• **Exercise objective**
Check each line of the data for the string "they". Report how many have it, and give nothing else.

(Stored data entries)
*** Block opens ***
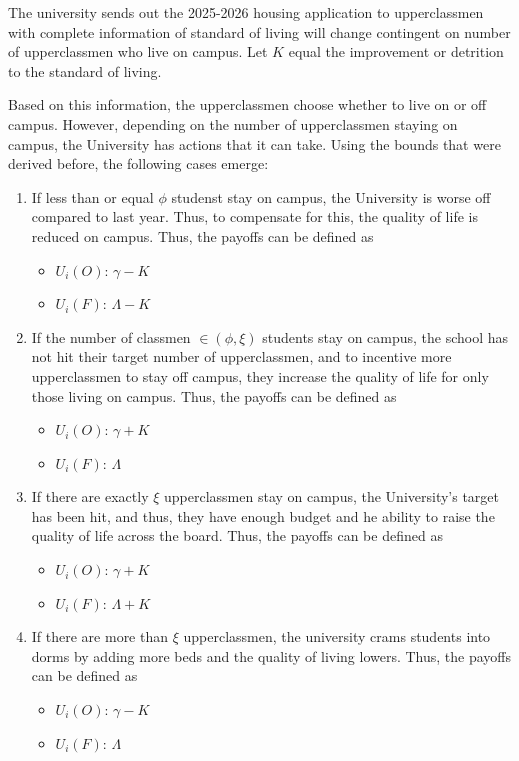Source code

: \documentclass[12pt]{article}
\begin{document}
The university sends out the 2025-2026 housing application to upperclassmen with complete information of standard of living will change contingent on number of upperclassmen who live on campus. Let $K$ equal the improvement or detrition to the standard of living. 

Based on this information, the upperclassmen choose whether to live on or off campus.
However, depending on the number of upperclassmen staying on campus, the University has actions that it can take. Using the bounds that were derived before, the following cases emerge:
\begin{enumerate}
    \item If less than or equal $\phi$ studenst stay on campus, the University is worse off compared to last year. Thus, to compensate for this, the quality of life is reduced on campus. Thus, the payoffs can be defined as \begin{itemize}
        \item $U_i(O)$: $\gamma - K$
        \item $U_i(F)$: $\Lambda - K$
    \end{itemize}
    \item If the number of classmen  $ \in (\phi,\xi)$ students stay on campus, the school has not hit their target number of upperclassmen, and to incentive more upperclassmen to stay off campus, they increase the quality of life for only those living on campus. Thus, the payoffs can be defined as \begin{itemize}
        \item $U_i(O)$: $\gamma + K$
        \item $U_i(F)$: $\Lambda$
    \end{itemize}
    \item If there are exactly $\xi$ upperclassmen stay on campus, the University's target has been hit, and thus, they have enough budget and he ability to raise the quality of life across the board. Thus, the payoffs can be defined as \begin{itemize}
        \item $U_i(O)$: $\gamma + K$
        \item $U_i(F)$: $\Lambda + K$
    \end{itemize}
    \item If there are more than $\xi$ upperclassmen, the university crams students into dorms by adding more beds and the quality of living lowers. Thus, the payoffs can be defined as \begin{itemize}
        \item $U_i(O)$: $\gamma - K$
        \item $U_i(F)$: $\Lambda$
    \end{itemize}
\end{enumerate}
\end{document}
*** Block closes ***
• **Response area**
2